>>

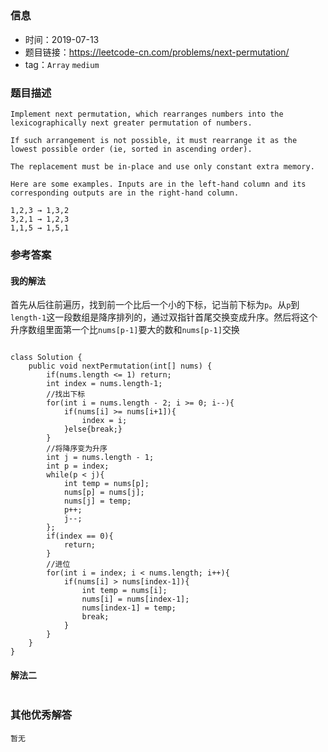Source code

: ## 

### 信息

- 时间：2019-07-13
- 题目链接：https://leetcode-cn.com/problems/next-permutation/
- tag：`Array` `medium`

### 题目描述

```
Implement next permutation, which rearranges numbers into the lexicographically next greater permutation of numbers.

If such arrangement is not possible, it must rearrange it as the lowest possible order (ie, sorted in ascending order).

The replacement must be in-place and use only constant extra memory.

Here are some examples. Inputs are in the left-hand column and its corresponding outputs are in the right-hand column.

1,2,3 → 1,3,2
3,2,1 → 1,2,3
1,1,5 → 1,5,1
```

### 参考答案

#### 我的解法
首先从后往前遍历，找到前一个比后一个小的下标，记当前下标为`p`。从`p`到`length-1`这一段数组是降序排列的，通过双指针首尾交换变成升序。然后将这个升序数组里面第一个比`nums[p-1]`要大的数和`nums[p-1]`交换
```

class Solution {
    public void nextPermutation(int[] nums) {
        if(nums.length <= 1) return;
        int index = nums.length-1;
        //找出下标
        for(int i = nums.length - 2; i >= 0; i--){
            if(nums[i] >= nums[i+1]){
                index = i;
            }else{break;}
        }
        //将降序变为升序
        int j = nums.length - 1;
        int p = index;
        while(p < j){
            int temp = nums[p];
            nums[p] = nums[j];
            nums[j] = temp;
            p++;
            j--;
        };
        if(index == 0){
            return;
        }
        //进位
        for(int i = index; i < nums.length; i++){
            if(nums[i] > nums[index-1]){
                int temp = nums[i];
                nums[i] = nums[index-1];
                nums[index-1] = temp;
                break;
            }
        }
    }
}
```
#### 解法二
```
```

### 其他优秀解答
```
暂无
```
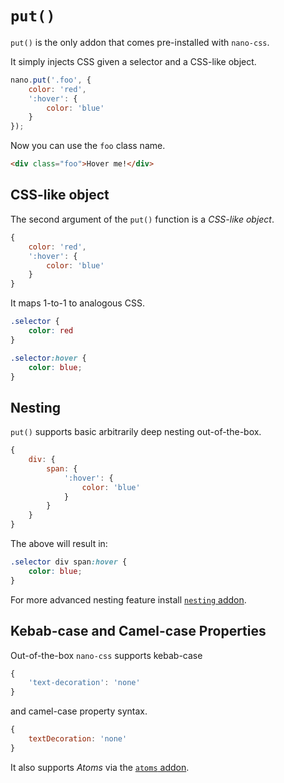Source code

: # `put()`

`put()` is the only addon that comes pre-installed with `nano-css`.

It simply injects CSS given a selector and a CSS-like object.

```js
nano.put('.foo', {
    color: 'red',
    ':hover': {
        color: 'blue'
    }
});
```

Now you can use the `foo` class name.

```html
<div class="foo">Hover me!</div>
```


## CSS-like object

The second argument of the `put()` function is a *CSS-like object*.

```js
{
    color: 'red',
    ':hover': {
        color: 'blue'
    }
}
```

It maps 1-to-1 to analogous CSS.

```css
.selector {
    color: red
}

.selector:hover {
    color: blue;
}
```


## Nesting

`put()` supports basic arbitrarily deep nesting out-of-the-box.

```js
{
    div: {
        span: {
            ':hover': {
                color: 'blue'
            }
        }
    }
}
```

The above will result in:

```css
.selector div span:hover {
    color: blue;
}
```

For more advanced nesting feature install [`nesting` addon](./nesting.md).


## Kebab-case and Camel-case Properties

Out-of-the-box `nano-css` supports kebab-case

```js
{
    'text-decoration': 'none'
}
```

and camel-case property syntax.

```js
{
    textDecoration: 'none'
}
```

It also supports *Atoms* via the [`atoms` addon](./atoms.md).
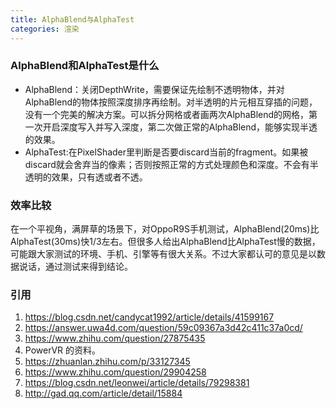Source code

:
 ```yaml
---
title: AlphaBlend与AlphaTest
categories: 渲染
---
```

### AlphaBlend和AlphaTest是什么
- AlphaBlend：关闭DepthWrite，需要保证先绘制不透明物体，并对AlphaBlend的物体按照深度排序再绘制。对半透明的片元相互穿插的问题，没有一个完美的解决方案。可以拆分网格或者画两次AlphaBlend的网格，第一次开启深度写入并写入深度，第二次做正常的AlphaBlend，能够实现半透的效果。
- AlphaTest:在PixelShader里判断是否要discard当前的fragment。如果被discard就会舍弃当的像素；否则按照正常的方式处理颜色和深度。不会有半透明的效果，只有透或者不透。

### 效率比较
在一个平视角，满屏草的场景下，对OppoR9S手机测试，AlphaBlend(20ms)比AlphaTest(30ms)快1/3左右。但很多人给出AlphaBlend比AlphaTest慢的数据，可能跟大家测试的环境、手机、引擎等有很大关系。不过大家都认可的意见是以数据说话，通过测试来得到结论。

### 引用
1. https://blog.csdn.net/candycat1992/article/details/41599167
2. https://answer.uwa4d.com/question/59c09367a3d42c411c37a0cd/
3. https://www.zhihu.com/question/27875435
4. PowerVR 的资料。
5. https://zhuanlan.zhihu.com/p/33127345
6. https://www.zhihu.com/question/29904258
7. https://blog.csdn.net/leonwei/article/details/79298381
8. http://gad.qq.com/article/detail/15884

<<
>>

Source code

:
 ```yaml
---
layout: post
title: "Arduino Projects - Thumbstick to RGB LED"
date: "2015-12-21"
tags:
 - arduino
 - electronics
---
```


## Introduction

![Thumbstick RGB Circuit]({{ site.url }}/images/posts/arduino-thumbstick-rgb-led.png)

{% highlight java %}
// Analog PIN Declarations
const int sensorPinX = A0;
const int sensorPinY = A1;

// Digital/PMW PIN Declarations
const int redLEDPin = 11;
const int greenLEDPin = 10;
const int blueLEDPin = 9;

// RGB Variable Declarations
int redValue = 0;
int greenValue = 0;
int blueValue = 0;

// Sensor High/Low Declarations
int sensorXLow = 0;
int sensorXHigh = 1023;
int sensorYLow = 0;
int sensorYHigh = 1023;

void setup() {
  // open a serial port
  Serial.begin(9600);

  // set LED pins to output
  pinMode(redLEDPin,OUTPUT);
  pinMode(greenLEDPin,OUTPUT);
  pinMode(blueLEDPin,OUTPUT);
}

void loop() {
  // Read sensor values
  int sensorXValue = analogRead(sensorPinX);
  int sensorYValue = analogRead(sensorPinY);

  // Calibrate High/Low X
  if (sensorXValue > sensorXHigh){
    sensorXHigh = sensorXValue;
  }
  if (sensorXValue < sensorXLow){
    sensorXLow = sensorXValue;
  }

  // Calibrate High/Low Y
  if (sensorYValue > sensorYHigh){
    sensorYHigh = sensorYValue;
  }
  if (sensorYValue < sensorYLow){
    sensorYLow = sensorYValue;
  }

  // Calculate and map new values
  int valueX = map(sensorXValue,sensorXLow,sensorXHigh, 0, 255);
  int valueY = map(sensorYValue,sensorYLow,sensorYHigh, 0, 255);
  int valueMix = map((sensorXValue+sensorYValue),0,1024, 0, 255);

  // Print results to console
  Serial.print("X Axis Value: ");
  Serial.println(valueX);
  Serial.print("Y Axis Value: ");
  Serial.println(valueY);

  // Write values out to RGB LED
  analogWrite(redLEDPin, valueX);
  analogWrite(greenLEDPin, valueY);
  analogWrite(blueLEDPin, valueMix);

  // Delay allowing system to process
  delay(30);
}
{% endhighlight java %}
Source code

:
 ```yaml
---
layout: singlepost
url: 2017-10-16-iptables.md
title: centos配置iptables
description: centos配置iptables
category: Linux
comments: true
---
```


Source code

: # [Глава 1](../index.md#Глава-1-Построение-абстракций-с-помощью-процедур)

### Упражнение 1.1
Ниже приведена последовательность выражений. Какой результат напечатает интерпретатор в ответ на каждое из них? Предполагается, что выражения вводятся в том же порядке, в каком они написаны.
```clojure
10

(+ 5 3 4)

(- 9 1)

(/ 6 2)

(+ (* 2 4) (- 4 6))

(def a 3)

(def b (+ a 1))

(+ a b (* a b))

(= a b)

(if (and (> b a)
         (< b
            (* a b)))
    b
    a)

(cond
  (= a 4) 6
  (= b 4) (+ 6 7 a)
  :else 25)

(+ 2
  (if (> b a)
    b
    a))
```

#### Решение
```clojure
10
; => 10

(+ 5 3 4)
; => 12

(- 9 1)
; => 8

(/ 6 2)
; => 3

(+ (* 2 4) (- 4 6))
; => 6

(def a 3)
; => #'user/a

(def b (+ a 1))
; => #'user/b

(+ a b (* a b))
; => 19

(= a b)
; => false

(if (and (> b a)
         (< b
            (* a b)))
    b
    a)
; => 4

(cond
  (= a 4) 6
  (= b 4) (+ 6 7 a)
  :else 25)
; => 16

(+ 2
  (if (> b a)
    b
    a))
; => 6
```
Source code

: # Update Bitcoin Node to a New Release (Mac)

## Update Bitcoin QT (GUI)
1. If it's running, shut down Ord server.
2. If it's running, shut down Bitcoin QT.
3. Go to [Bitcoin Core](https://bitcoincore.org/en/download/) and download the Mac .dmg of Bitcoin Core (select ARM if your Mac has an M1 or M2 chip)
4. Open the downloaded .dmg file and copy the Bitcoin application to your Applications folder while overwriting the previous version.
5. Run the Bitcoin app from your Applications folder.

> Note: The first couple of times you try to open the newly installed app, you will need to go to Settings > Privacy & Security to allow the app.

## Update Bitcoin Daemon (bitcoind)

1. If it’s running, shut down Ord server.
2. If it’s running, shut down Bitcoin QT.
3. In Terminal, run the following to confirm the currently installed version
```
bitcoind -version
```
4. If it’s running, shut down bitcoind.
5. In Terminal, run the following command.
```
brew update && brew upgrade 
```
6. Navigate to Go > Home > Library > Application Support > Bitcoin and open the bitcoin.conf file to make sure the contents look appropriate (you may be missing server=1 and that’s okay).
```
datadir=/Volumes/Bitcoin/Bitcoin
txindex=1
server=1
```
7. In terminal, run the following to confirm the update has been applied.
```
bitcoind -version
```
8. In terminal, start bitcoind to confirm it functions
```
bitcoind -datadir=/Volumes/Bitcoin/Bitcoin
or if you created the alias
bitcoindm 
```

<<

> ASSIGNMENT
All lines above that include the word "redLEDPin" should be located and copied.

> TASK SOLUTION
const int redLEDPin = 11;
  pinMode(redLEDPin,OUTPUT);
  analogWrite(redLEDPin, valueX);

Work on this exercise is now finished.